それがこの前のクレイ・グイダ戦を見てみると、打撃のレベルも何段階も上がっていたんですけど、テイクダウンのレベルもメチャクチャ上がっていました。完全に別人になっていて、『ちょっとヤバいな』って正直思いましたね。ドゥエイン・ラドウィックがコーチになってから変わったんですかね。明らかに別人になっていたんで。ちょっと危険ですね」
――チャド・メンデスを評するときに、『凄く』ではなく『ちょっと』という言葉を用いる川尻選手が頼もしく感じます。

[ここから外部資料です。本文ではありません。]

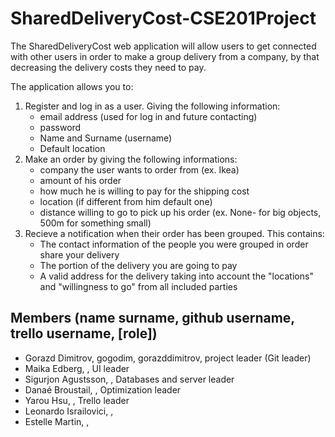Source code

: # SharedDeliveryCost-CSE201Project
 
The SharedDeliveryCost web application will allow users to get connected with other users in order to make a group delivery from a company, by that decreasing the delivery costs they need to pay.

The application allows you to:
1. Register and log in as a user. Giving the following information:
	- email address (used for log in and future contacting)
	- password
	- Name and Surname (username)
	- Default location
2. Make an order by giving the following informations:
	- company the user wants to order from (ex. Ikea)
	- amount of his order
	- how much he is willing to pay for the shipping cost
	- location (if different from him default one)
	- distance willing to go to pick up his order (ex. None- for big objects, 500m for something small)
3. Recieve a notification when their order has been grouped. This contains:
	- The contact information of the people you were grouped in order share your delivery
	- The portion of the delivery you are going to pay
	- A valid address for the delivery taking into account the "locations" and "willingness to go" from all included parties 

## Members (name surname, github username, trello username, [role])

- Gorazd Dimitrov, gogodim, gorazddimitrov, project leader (Git leader)
- Maika Edberg, , UI leader
- Sigurjon Agustsson, , Databases and server leader
- Danaé Broustail, , Optimization leader
- Yarou Hsu, , Trello leader
- Leonardo Israilovici, , 
- Estelle Martin, ,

「アハハハハ。そこはもう、そう言わないと終っちゃいますからね。一人のときは、違うようなことも考えるけど、自らをネガティブにいうことはプロファイターとしてダメですよ。だって皆の期待を背負って、皆に応援してもらって戦っているわけだから。それで飯を食わしてもらっているので。嘘とは言わないけど、無理をしてでも自分が強いと思ってもらえるような発言をしないと。

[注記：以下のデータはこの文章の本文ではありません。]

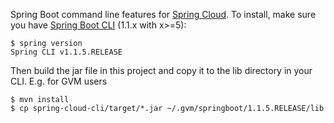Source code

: Spring Boot command line features for
[Spring Cloud](https://github.com/spring-cloud).  To install, make
sure you have
[Spring Boot CLI](https://github.com/spring-projects/spring-boot)
(1.1.x with x>=5):

    $ spring version
    Spring CLI v1.1.5.RELEASE

Then build the jar file in this project and copy it to the lib
directory in your CLI. E.g. for GVM users

    $ mvn install
    $ cp spring-cloud-cli/target/*.jar ~/.gvm/springboot/1.1.5.RELEASE/lib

その言葉が勢いをもたらせてくれることもあるので。『相手が強くて、勝てないだろうから期待しないで』なんて言っていたら、誰も僕の試合を見たいと思わないし、UFCだって高い金を払おうと思わないですよね」
――本音と建前、試合前は建前で試合後は本音で……ということで、またインタビューの方宜しくお願いします(笑)。ところで、UFC参戦を前にして練習環境の方はどのようになっているのでしょうか。
「ずっと変わらないですよ、茨城とパラエストラ松戸、JB SPORTSでやっています。あのう……、変わらないことが大切だと思っています。UFCだからだとか、対戦相手がこうだからって練習環境を変えるファイターもいると思うんですけど、それは自己満足で、その前にもっとやるべきことがあるだろうって。何よりも僕は今の環境に限界を感じていないから、そういう風に自信を持って言えるんですけどね。
とにかく浮き足立たないで、いつも通り練習して、いつも通り戦うことが大事で。そうすれば結果はついてくると信じてします。何も特別なことだと思わないで、いつも通り戦いたいです」
――オクタゴンになりユニファイドルールになっても、魔娑斗や武田幸三とK-1ルールで戦うよりも特別じゃないですからね。
「アハハハハ。そうっスね。あんな経験した人、いないでしょう。それは僕の強味でもあるし……だから気にしてもしょうがないですよ。魔娑斗とK-1ルールで戦うよりは、ルールにも環境にも馴染めるので。あの時なんて、グローブをはめた時点でトイレにも行けなくなるし、訳が分からない状況で試合が始まりましたからね(苦笑)。最後まで『俺、なんでこのグローブつけているんだろう』って感じだったんで。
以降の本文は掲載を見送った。